Here is what I mean.

I was under the impression that the presence of any GPL (not LGPL) code linked into a program "tainted" that program with "open sourceness" and that the program's source *must* be made available to the product's purchasers (presumably in a form that would allow the exact same commercial application to be built from that source).
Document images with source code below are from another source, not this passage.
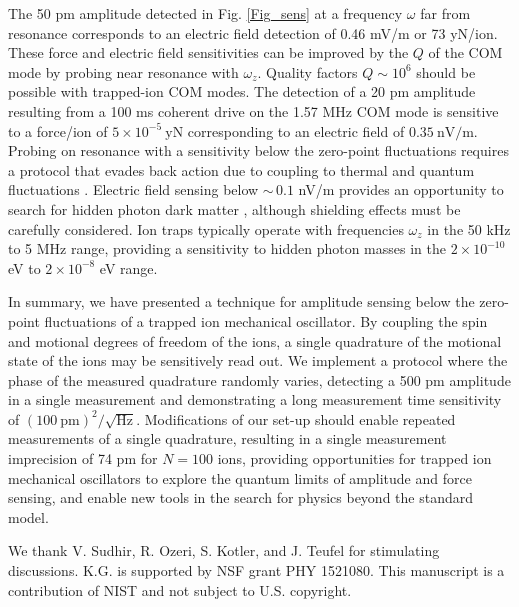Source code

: \documentclass[aps,prl,twocolumn,superscriptaddress,floatfix]{revtex4-1}
\begin{document}
The 50 pm amplitude detected in Fig. \ref{Fig_sens} at a frequency $\omega$ far from resonance corresponds to an electric field detection of 0.46 mV/m or 73 yN/ion. These force and electric field sensitivities can be improved by the $Q$ of the COM mode by probing near resonance with $\omega_z$. Quality factors $Q\sim 10^6$ should be possible with trapped-ion COM modes. The detection of a 20 pm amplitude resulting from a 100 ms coherent drive on the 1.57 MHz COM mode is sensitive to a force/ion of $5\times10^{-5}\:\mathrm{yN}$ corresponding to an electric field of $0.35\:\mathrm{nV/m}$. Probing on resonance with a sensitivity below the zero-point fluctuations requires a protocol that evades back action due to coupling to thermal and quantum fluctuations \citep{Hempel2013}. Electric field sensing below ${\sim} \,0.1$ nV/m provides an opportunity to search for hidden photon dark matter \citep{Arias2012,Chaudhuri2015}, although shielding effects must be carefully considered. Ion traps typically operate with frequencies $\omega_z$ in the 50 kHz to 5 MHz range, providing a sensitivity to hidden photon masses in the $2 \times 10^{-10}$ eV to $2 \times 10^{-8}$ eV range.

In summary, we have presented a technique for amplitude sensing below the zero-point fluctuations of a trapped ion mechanical oscillator. By coupling
the spin and motional degrees of freedom of the ions, a single quadrature of the motional state of the ions may be sensitively read out. We implement a 
protocol where the phase of the measured quadrature randomly varies, detecting a 500 pm amplitude in a single measurement
and demonstrating a long measurement time sensitivity of $\left(100\:\mathrm{pm}\right)^{2}/\sqrt{\mathrm{Hz}}$. Modifications of our set-up should enable repeated measurements of a single quadrature, resulting in a single measurement
imprecision of 74 pm for $N = 100$ ions, providing opportunities for
trapped ion mechanical oscillators to explore the quantum limits of amplitude and force sensing, and enable new tools in the search for physics beyond the standard model.

\begin{acknowledgments}
We thank V. Sudhir, R. Ozeri, S. Kotler, and J. Teufel for stimulating discussions. K.G. is supported by NSF grant PHY 1521080. This manuscript is a contribution of NIST and not subject to U.S. copyright.
\end{acknowledgments}



\end{document}
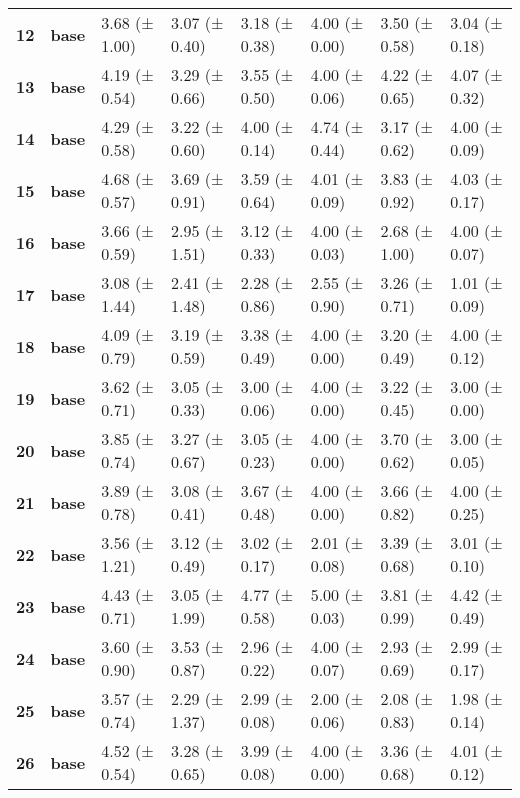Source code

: \begin{longtable}{llllllll}
\cline{1-8}
\textbf{12} & \textbf{base} & 3.68 (± 1.00) & 3.07 (± 0.40) & 3.18 (± 0.38) & 4.00 (± 0.00) & 3.50 (± 0.58) & 3.04 (± 0.18) \\
\cline{1-8}
\textbf{13} & \textbf{base} & 4.19 (± 0.54) & 3.29 (± 0.66) & 3.55 (± 0.50) & 4.00 (± 0.06) & 4.22 (± 0.65) & 4.07 (± 0.32) \\
\cline{1-8}
\textbf{14} & \textbf{base} & 4.29 (± 0.58) & 3.22 (± 0.60) & 4.00 (± 0.14) & 4.74 (± 0.44) & 3.17 (± 0.62) & 4.00 (± 0.09) \\
\cline{1-8}
\textbf{15} & \textbf{base} & 4.68 (± 0.57) & 3.69 (± 0.91) & 3.59 (± 0.64) & 4.01 (± 0.09) & 3.83 (± 0.92) & 4.03 (± 0.17) \\
\cline{1-8}
\textbf{16} & \textbf{base} & 3.66 (± 0.59) & 2.95 (± 1.51) & 3.12 (± 0.33) & 4.00 (± 0.03) & 2.68 (± 1.00) & 4.00 (± 0.07) \\
\cline{1-8}
\textbf{17} & \textbf{base} & 3.08 (± 1.44) & 2.41 (± 1.48) & 2.28 (± 0.86) & 2.55 (± 0.90) & 3.26 (± 0.71) & 1.01 (± 0.09) \\
\cline{1-8}
\textbf{18} & \textbf{base} & 4.09 (± 0.79) & 3.19 (± 0.59) & 3.38 (± 0.49) & 4.00 (± 0.00) & 3.20 (± 0.49) & 4.00 (± 0.12) \\
\cline{1-8}
\textbf{19} & \textbf{base} & 3.62 (± 0.71) & 3.05 (± 0.33) & 3.00 (± 0.06) & 4.00 (± 0.00) & 3.22 (± 0.45) & 3.00 (± 0.00) \\
\cline{1-8}
\textbf{20} & \textbf{base} & 3.85 (± 0.74) & 3.27 (± 0.67) & 3.05 (± 0.23) & 4.00 (± 0.00) & 3.70 (± 0.62) & 3.00 (± 0.05) \\
\cline{1-8}
\textbf{21} & \textbf{base} & 3.89 (± 0.78) & 3.08 (± 0.41) & 3.67 (± 0.48) & 4.00 (± 0.00) & 3.66 (± 0.82) & 4.00 (± 0.25) \\
\cline{1-8}
\textbf{22} & \textbf{base} & 3.56 (± 1.21) & 3.12 (± 0.49) & 3.02 (± 0.17) & 2.01 (± 0.08) & 3.39 (± 0.68) & 3.01 (± 0.10) \\
\cline{1-8}
\textbf{23} & \textbf{base} & 4.43 (± 0.71) & 3.05 (± 1.99) & 4.77 (± 0.58) & 5.00 (± 0.03) & 3.81 (± 0.99) & 4.42 (± 0.49) \\
\cline{1-8}
\textbf{24} & \textbf{base} & 3.60 (± 0.90) & 3.53 (± 0.87) & 2.96 (± 0.22) & 4.00 (± 0.07) & 2.93 (± 0.69) & 2.99 (± 0.17) \\
\cline{1-8}
\textbf{25} & \textbf{base} & 3.57 (± 0.74) & 2.29 (± 1.37) & 2.99 (± 0.08) & 2.00 (± 0.06) & 2.08 (± 0.83) & 1.98 (± 0.14) \\
\cline{1-8}
\textbf{26} & \textbf{base} & 4.52 (± 0.54) & 3.28 (± 0.65) & 3.99 (± 0.08) & 4.00 (± 0.00) & 3.36 (± 0.68) & 4.01 (± 0.12) \\

\end{longtable}
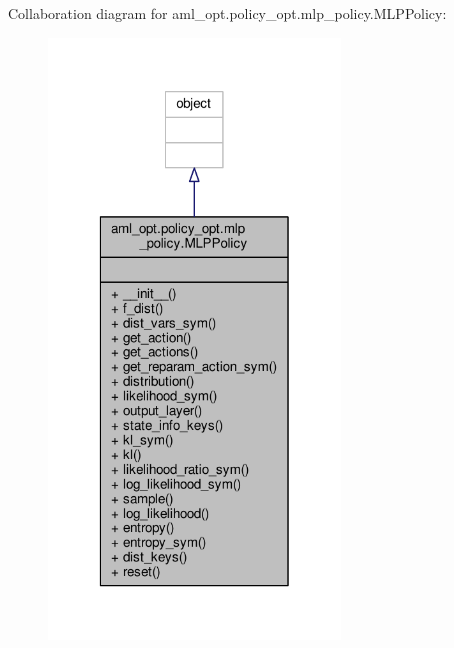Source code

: Collaboration diagram for aml\-\_\-opt.\-policy\-\_\-opt.\-mlp\-\_\-policy.\-M\-L\-P\-Policy\-:
\nopagebreak
\begin{figure}[H]
\begin{center}
\leavevmode
\includegraphics[width=220pt]{classaml__opt_1_1policy__opt_1_1mlp__policy_1_1_m_l_p_policy__coll__graph}
\end{center}
\end{figure}
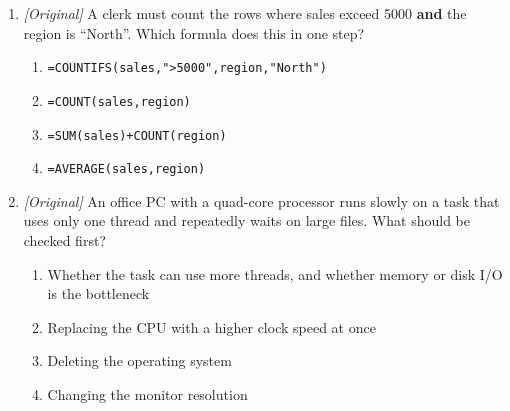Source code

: \documentclass[11pt]{article}
\begin{document}
\begin{enumerate}[label=\textbf{Q\arabic*.}, leftmargin=*]
  \begin{enumerate}[label=\Roman*.]
    \item IPv6 addresses are 128-bit long.
    \item BGP is an inter-domain routing protocol.
    \item HTTP/3 relies on TCP.
  \end{enumerate}
  \begin{enumerate}[label=\Alph*.]
    \item I and II only
    \item II and III only
    \item I, II, and III
    \item I only
  \end{enumerate}
\item \textit{[Original]} A clerk must count the rows where sales exceed 5000
  \textbf{and} the region is ``North''. Which formula does this in one step?
  \begin{enumerate}[label=\Alph*.]
    \item \texttt{=COUNTIFS(sales,"\textgreater5000",region,"North")}
    \item \texttt{=COUNT(sales,region)}
    \item \texttt{=SUM(sales)+COUNT(region)}
    \item \texttt{=AVERAGE(sales,region)}
  \end{enumerate}
\item \textit{[Original]} An office PC with a quad-core processor runs slowly
  on a task that uses only one thread and repeatedly waits on large files.
  What should be checked first?
  \begin{enumerate}[label=\Alph*.]
    \item Whether the task can use more threads, and whether memory or disk
      I/O is the bottleneck
    \item Replacing the CPU with a higher clock speed at once
    \item Deleting the operating system
    \item Changing the monitor resolution
  \end{enumerate}


\end{enumerate}
\end{document}

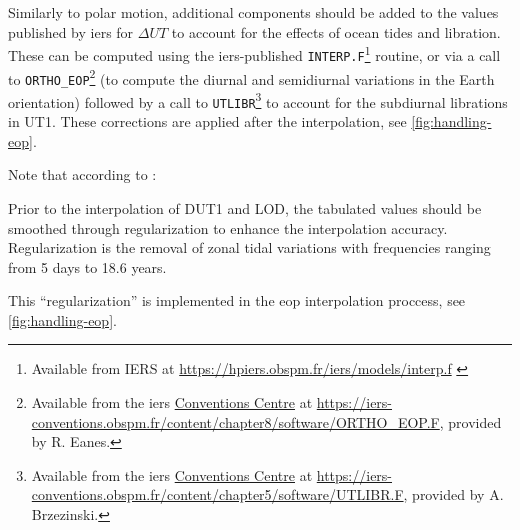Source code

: Similarly to polar motion, additional components should 
be added to the values published by \gls{iers} for $\Delta UT$ to account for 
the effects of ocean tides and libration. These can be computed using the 
\gls{iers}-published \texttt{INTERP.F}\footnote{Available from IERS at \url{https://hpiers.obspm.fr/iers/models/interp.f} \label{fn:interp-f}} 
routine, or via a call to \texttt{ORTHO\_EOP}\footnote{Available from the \gls{iers} \href{https://iers-conventions.obspm.fr/}{Conventions Centre} at \url{https://iers-conventions.obspm.fr/content/chapter8/software/ORTHO_EOP.F}, provided by R. Eanes.} 
(to compute the diurnal and semidiurnal variations in the Earth orientation) 
followed by a call to \texttt{UTLIBR}\footnote{Available from the \gls{iers} \href{https://iers-conventions.obspm.fr/}{Conventions Centre} at \url{https://iers-conventions.obspm.fr/content/chapter5/software/UTLIBR.F}, provided by A. Brzezinski.\label{fn:utlibr-f}} 
to account for the subdiurnal librations in UT1. These corrections are applied 
after the interpolation, see \ref{fig:handling-eop}.

Note that according to \cite{Bradley2016}:
\begin{displayquote}
    Prior to the interpolation of DUT1 and LOD, the tabulated values
    should be smoothed through regularization to enhance the
    interpolation accuracy. Regularization is the removal of
    zonal tidal variations with frequencies ranging from 5 days
    to 18.6 years.
\end{displayquote}
This ``regularization'' is implemented in the \gls{eop} interpolation proccess, 
see \ref{fig:handling-eop}.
I have rather neurotically pursued this issue on two different contracts simply to assure my client and myself that we weren't turning a commercial product that I was helping to develop into a piece of freeware by adopting some GPLd code.

So, I see that the "Xandros" distribution is only available commercially; same with SuSe. There appears to be no free ISO download version of SuSe, etc source code available.

So how do these commercial vendors stay within the obligations of the GPL without giving away their own IP? Do they retain a semblance of "control" by simply making it difficult to obtain the source or the make files and by restricting the distribution of source to purchasers?

I've always wondered how this works...

Bored Bystander
Wednesday, January 21, 2004

As I understand it, "Free" doesn't mean "No cost". It means you get the source. But I'm not a lawyer...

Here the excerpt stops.